■ WORK REQUIRED: Copy every entry exactly as given, minus the images.

------------

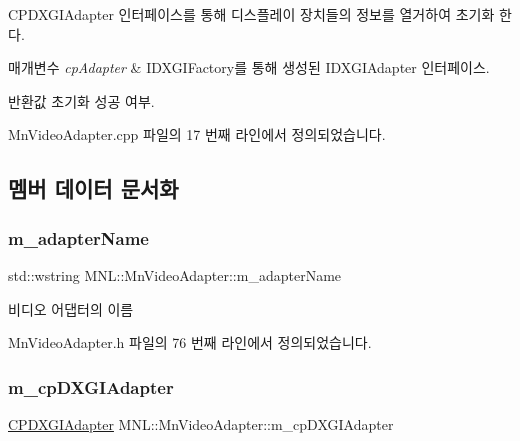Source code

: C\+P\+D\+X\+G\+I\+Adapter 인터페이스를 통해 디스플레이 장치들의 정보를 열거하여 초기화 한다. 


\begin{DoxyParams}{매개변수}
{\em cp\+Adapter} & I\+D\+X\+G\+I\+Factory를 통해 생성된 I\+D\+X\+G\+I\+Adapter 인터페이스. \\
\hline
\end{DoxyParams}
\begin{DoxyReturn}{반환값}
초기화 성공 여부. 
\end{DoxyReturn}


Mn\+Video\+Adapter.\+cpp 파일의 17 번째 라인에서 정의되었습니다.



\subsection{멤버 데이터 문서화}
\mbox{\label{class_m_n_l_1_1_mn_video_adapter_a9c2e2e0b3a53a9fe378aa56b7017c2f5}} 
\subsubsection{\texorpdfstring{m\+\_\+adapter\+Name}{m\_adapterName}}
{\footnotesize\ttfamily std\+::wstring M\+N\+L\+::\+Mn\+Video\+Adapter\+::m\+\_\+adapter\+Name\hspace{0.3cm}{\ttfamily [private]}}



비디오 어댑터의 이름 



Mn\+Video\+Adapter.\+h 파일의 76 번째 라인에서 정의되었습니다.

\mbox{\label{class_m_n_l_1_1_mn_video_adapter_ae743c79f46ca0fc26eaef14efe19a0b9}} 
\subsubsection{\texorpdfstring{m\+\_\+cp\+D\+X\+G\+I\+Adapter}{m\_cpDXGIAdapter}}
{\footnotesize\ttfamily \hyperlink{namespace_m_n_l_ab0e24805043a50c45364c389f8929f33}{C\+P\+D\+X\+G\+I\+Adapter} M\+N\+L\+::\+Mn\+Video\+Adapter\+::m\+\_\+cp\+D\+X\+G\+I\+Adapter\hspace{0.3cm}{\ttfamily [private]}}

------------

■ TASK SOLUTION:
Source code

: C\+P\+D\+X\+G\+I\+Adapter 인터페이스를 통해 디스플레이 장치들의 정보를 열거하여 초기화 한다. 


\begin{DoxyParams}{매개변수}
{\em cp\+Adapter} & I\+D\+X\+G\+I\+Factory를 통해 생성된 I\+D\+X\+G\+I\+Adapter 인터페이스. \\
\hline
\end{DoxyParams}
\begin{DoxyReturn}{반환값}
초기화 성공 여부. 
\end{DoxyReturn}


Mn\+Video\+Adapter.\+cpp 파일의 17 번째 라인에서 정의되었습니다.



\subsection{멤버 데이터 문서화}
\mbox{\label{class_m_n_l_1_1_mn_video_adapter_a9c2e2e0b3a53a9fe378aa56b7017c2f5}} 
\subsubsection{\texorpdfstring{m\+\_\+adapter\+Name}{m\_adapterName}}
{\footnotesize\ttfamily std\+::wstring M\+N\+L\+::\+Mn\+Video\+Adapter\+::m\+\_\+adapter\+Name\hspace{0.3cm}{\ttfamily [private]}}



비디오 어댑터의 이름 



Mn\+Video\+Adapter.\+h 파일의 76 번째 라인에서 정의되었습니다.

\mbox{\label{class_m_n_l_1_1_mn_video_adapter_ae743c79f46ca0fc26eaef14efe19a0b9}} 
\subsubsection{\texorpdfstring{m\+\_\+cp\+D\+X\+G\+I\+Adapter}{m\_cpDXGIAdapter}}
{\footnotesize\ttfamily \hyperlink{namespace_m_n_l_ab0e24805043a50c45364c389f8929f33}{C\+P\+D\+X\+G\+I\+Adapter} M\+N\+L\+::\+Mn\+Video\+Adapter\+::m\+\_\+cp\+D\+X\+G\+I\+Adapter\hspace{0.3cm}{\ttfamily [private]}}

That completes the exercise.